Por fin, llegó [el capitán Alegría] a Somosierra, un pueblo de granito y pizarra que necesita el paisaje para ser hermoso. Llegó al atardecer, con un sol oblicuo y denso a sus espaldas que le permitió acercarse a la caseta del fielato* donde los guardianes del camino habían instalado sus reales. Allí estaban los soldados del ejército que había ganado la última batalla, con los uniformes, las botas, los tabardos y las armas que él había administrado tantos años. No sintió ni nostalgia ni arrepentimiento, pero sí melancolía.
Les
observó tras su difusa miopía durante horas, incluso cuando la noche se echó
encima y los soldados tuvieron que encender hogueras para iluminar el camino y
calentarse. Observó la parodia de un cambio de guardia, hecho al buen tuntún y
con una desgana que reflejaba más hastío que victoria.
Debió
de ser entonces cuando nació la reflexión que recogió en unas notas encontradas
en su bolsillo el día de su segunda muerte, la real, que tuvo lugar más tarde,
cuando se levantó la tapa de la vida con un fusil arrebatado a sus guardianes.
«¿Son
estos soldados que veo lánguidos y hastiados los que han ganado la guerra?

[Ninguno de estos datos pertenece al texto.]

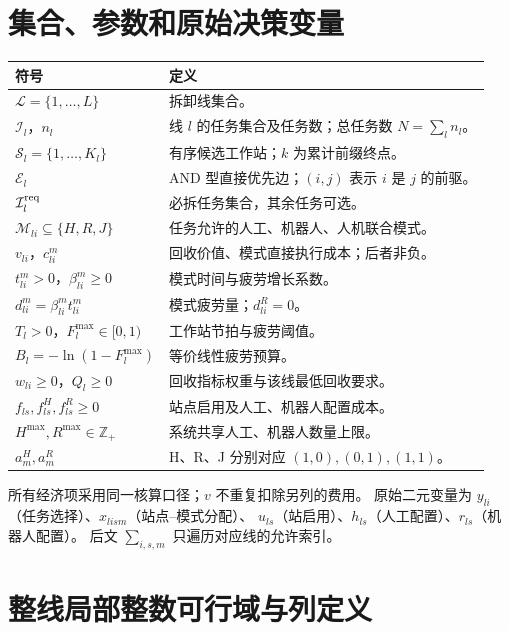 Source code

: \documentclass[UTF8,a4paper,11pt]{ctexart}
\begin{document}
\section{集合、参数和原始决策变量}
\begin{longtable}{p{}p{}}
\toprule 符号 & 定义\\\midrule
$\mathcal L=\{1,\ldots,L\}$ & 拆卸线集合。\\
$\mathcal I_l$，$n_l$ & 线 $l$ 的任务集合及任务数；总任务数 $N=\sum_l n_l$。\\
$\mathcal S_l=\{1,\ldots,K_l\}$ & 有序候选工作站；$k$ 为累计前缀终点。\\
$\mathcal E_l$ & AND 型直接优先边；$(i,j)$ 表示 $i$ 是 $j$ 的前驱。\\
$\mathcal I_l^{\rm req}$ & 必拆任务集合，其余任务可选。\\
$\mathcal M_{li}\subseteq\{H,R,J\}$ & 任务允许的人工、机器人、人机联合模式。\\
$v_{li}$，$c_{li}^m$ & 回收价值、模式直接执行成本；后者非负。\\
$t_{li}^m>0$，$\beta_{li}^m\geq0$ & 模式时间与疲劳增长系数。\\
$d_{li}^m=\beta_{li}^m t_{li}^m$ & 模式疲劳量；$d_{li}^R=0$。\\
$T_l>0$，$F_l^{\max}\in[0,1)$ & 工作站节拍与疲劳阈值。\\
$B_l=-\ln(1-F_l^{\max})$ & 等价线性疲劳预算。\\
$w_{li}\geq0$，$Q_l\geq0$ & 回收指标权重与该线最低回收要求。\\
$f_{ls},f^H_{ls},f^R_{ls}\geq0$ & 站点启用及人工、机器人配置成本。\\
$H^{\max},R^{\max}\in\mathbb Z_+$ & 系统共享人工、机器人数量上限。\\
$a_m^H,a_m^R$ & H、R、J 分别对应 $(1,0),(0,1),(1,1)$。\\\bottomrule
\end{longtable}
所有经济项采用同一核算口径；$v$ 不重复扣除另列的费用。
原始二元变量为 $y_{li}$（任务选择）、$x_{lism}$（站点--模式分配）、
$u_{ls}$（站启用）、$h_{ls}$（人工配置）、$r_{ls}$（机器人配置）。
后文 $\sum_{i,s,m}$ 只遍历对应线的允许索引。

\section{整线局部整数可行域与列定义}
\end{document}
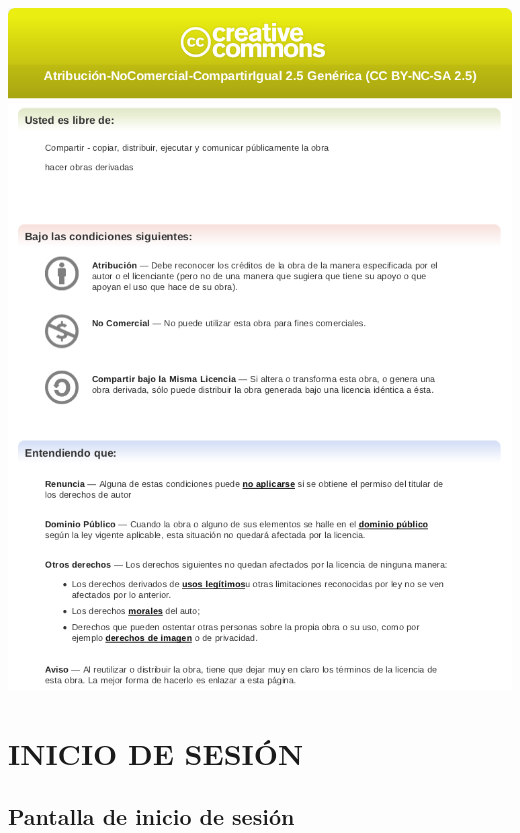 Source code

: \documentclass[12pt,letterpaper]{book}
\begin{document}
\begin{center}

\includegraphics[scale=0.82]{img/CreativeCom2.png}\\
\includegraphics[scale=0.82]{img/CreativeCom1.png}  
\end{center}

\tableofcontents
\part{INICIO DE SESIÓN}
\chapter{Pantalla de inicio de sesión}
\end{document}

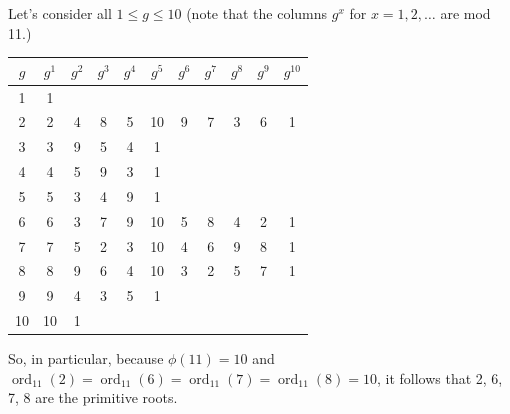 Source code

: \documentclass[letterpaper]{article}
\DeclareMathOperator{\ord}{ord}
\begin{document}
\begin{mdframed}
\begin{itemize}
\begin{mdframed}
            \bigskip 

            Let's consider all $1 \leq g \leq 10$ (note that the columns $g^x$ for $x = 1, 2, \hdots$ are mod 11.) 
            \begin{center}
                \begin{tabular}{|c|c c c c c c c c c c|}
                    \hline 
                    $g$ & $g^1$ & $g^2$ & $g^3$ & $g^4$ & $g^5$ & $g^6$ & $g^7$ & $g^8$ & $g^9$ & $g^{10}$ \\ 
                    \hline 
                    1   & 1     &       &       &       &       &       &       &       &       &          \\ 
                    2   & 2     & 4     & 8     & 5     & 10    & 9     & 7     & 3     & 6     & 1        \\ 
                    3   & 3     & 9     & 5     & 4     & 1     &       &       &       &       &          \\ 
                    4   & 4     & 5     & 9     & 3     & 1     &       &       &       &       &          \\ 
                    5   & 5     & 3     & 4     & 9     & 1     &       &       &       &       &          \\ 
                    6   & 6     & 3     & 7     & 9     & 10    & 5     & 8     & 4     & 2     & 1        \\ 
                    7   & 7     & 5     & 2     & 3     & 10    & 4     & 6     & 9     & 8     & 1        \\ 
                    8   & 8     & 9     & 6     & 4     & 10    & 3     & 2     & 5     & 7     & 1        \\ 
                    9   & 9     & 4     & 3     & 5     & 1     &       &       &       &       &          \\ 
                    10  & 10    & 1     &       &       &       &       &       &       &       &          \\ 
                    \hline 
                \end{tabular}
            \end{center}
            So, in particular, because $\phi(11) = 10$ and $\ord_{11}(2) = \ord_{11}(6) = \ord_{11}(7) = \ord_{11}(8) = 10$, it follows that 2, 6, 7, 8 are the primitive roots.
        \end{mdframed}
    \end{itemize}
\end{mdframed}
\end{document}
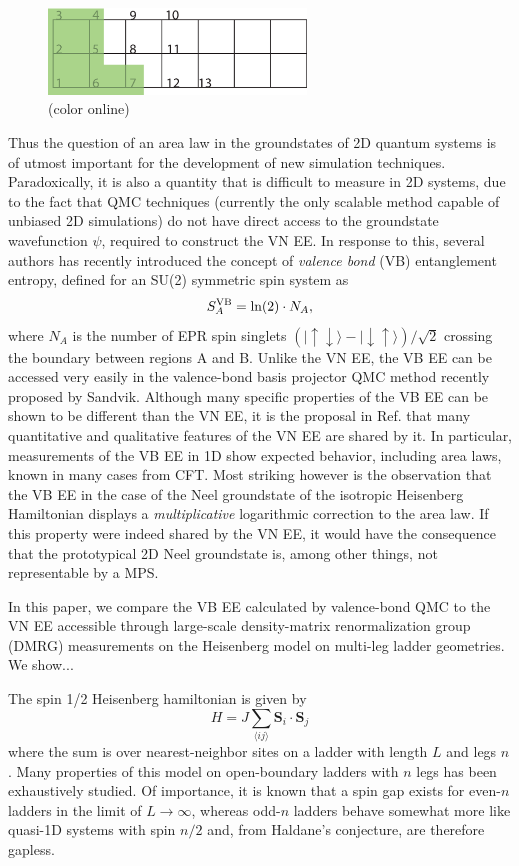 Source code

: \documentclass[prl,aps,twocolumn,floatfix,amsmath,amssymb,superscriptaddress,tightenlines]{revtex4}
\begin{document}
\begin{figure}
{
\includegraphics[width=2.7in]{ladder.eps}
\caption{(color online) 
\label{ladder}}}
\end{figure}

Thus the question of an area law in the groundstates of 2D quantum systems is of utmost important for the development of new simulation techniques.  Paradoxically, it is also a quantity that is difficult to measure in 2D systems, due to the fact that QMC techniques (currently the only scalable method capable of unbiased 2D simulations) do not have direct access to the groundstate wavefunction $\psi$, required to construct the VN EE.  In response to this, several authors has recently introduced the concept of {\it valence bond} (VB) entanglement entropy, defined for an SU(2) symmetric spin system as
\begin{equation}
S^{\rm VB}_A = \ln(2) \cdot N_A,
\end{equation}
where $N_A$ is the number of EPR spin singlets ${( |\uparrow \downarrow \rangle - | \downarrow \uparrow \rangle)/\sqrt{2}}$ crossing the boundary between regions A and B.  Unlike the VN EE, the VB EE can be accessed very easily in the valence-bond basis projector QMC method recently proposed by Sandvik.  Although many specific properties of the VB EE can be shown to be different than the VN EE, it is the proposal in Ref. that many quantitative and qualitative features of the VN EE are shared by it.   In particular, measurements of the VB EE in 1D show expected behavior, including area laws,  known in many cases from CFT.  Most striking however is the observation that the VB EE in the case of the Neel groundstate of the isotropic Heisenberg Hamiltonian displays a {\it multiplicative} logarithmic correction to the area law.  If this property were indeed shared by the VN EE, it would have the consequence that the prototypical 2D Neel groundstate is, among other things, not representable by a MPS.

In this paper, we compare the VB EE calculated by valence-bond QMC to the VN EE accessible through large-scale density-matrix renormalization group (DMRG) measurements on the Heisenberg model on multi-leg ladder geometries.    We show...

The spin 1/2 Heisenberg hamiltonian is given by
\begin{equation}
H = J \sum_{\langle i j \rangle} {\mathbf S}_i \cdot {\mathbf S}_j
\end{equation}
where the sum is over nearest-neighbor sites on a ladder with length $L$ and legs $n$.  Many properties of this model on open-boundary ladders with $n$ legs has been exhaustively studied.  Of importance, it is known that a spin gap exists for even-$n$ ladders in the limit of $L\rightarrow \infty$, whereas odd-$n$ ladders behave somewhat more like quasi-1D  systems with spin $n/2$ and, from Haldane's conjecture, are therefore gapless.  
\end{document}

No,
ellos quieren regresar a sus hogares adonde no llegarán como militares
victoriosos sino como extraños de la vida, como ausentes de lo propio, y se
convertirán, poco a poco, en carne de vencidos. Se amalgamarán con quienes han
sido derrotados, de los que sólo se diferenciarán por el estigma de sus
rencores contrapuestos. Terminarán temiendo, como el vencido, al vencedor real,
que venció al ejército enemigo y al propio. Sólo algunos muertos serán
considerados protagonistas de la guerra.»
Todos
los pensamientos y con ellos la memoria debieron de quedar sepultados bajo la
fiebre, bajo el hambre, bajo el asco que sentía de sí mismo, porque haciendo
acopio de la poca fuerza que aún le quedaba, arrastrándose ya, pues ni siquiera
incorporarse pudo en el último momento, se aproximó al cuerpo de guardia
lentamente, sin importarle el asombro y la repulsión que sintieron los soldados
al ver arrastrarse esos despojos.
Cuando
el llanto se lo permitió, dijo:
–Soy
de los vuestros.
Alberto Méndez, Los
girasoles ciegos (Primera derrota: 1939 o “Si el corazón pensara dejaría de latir”).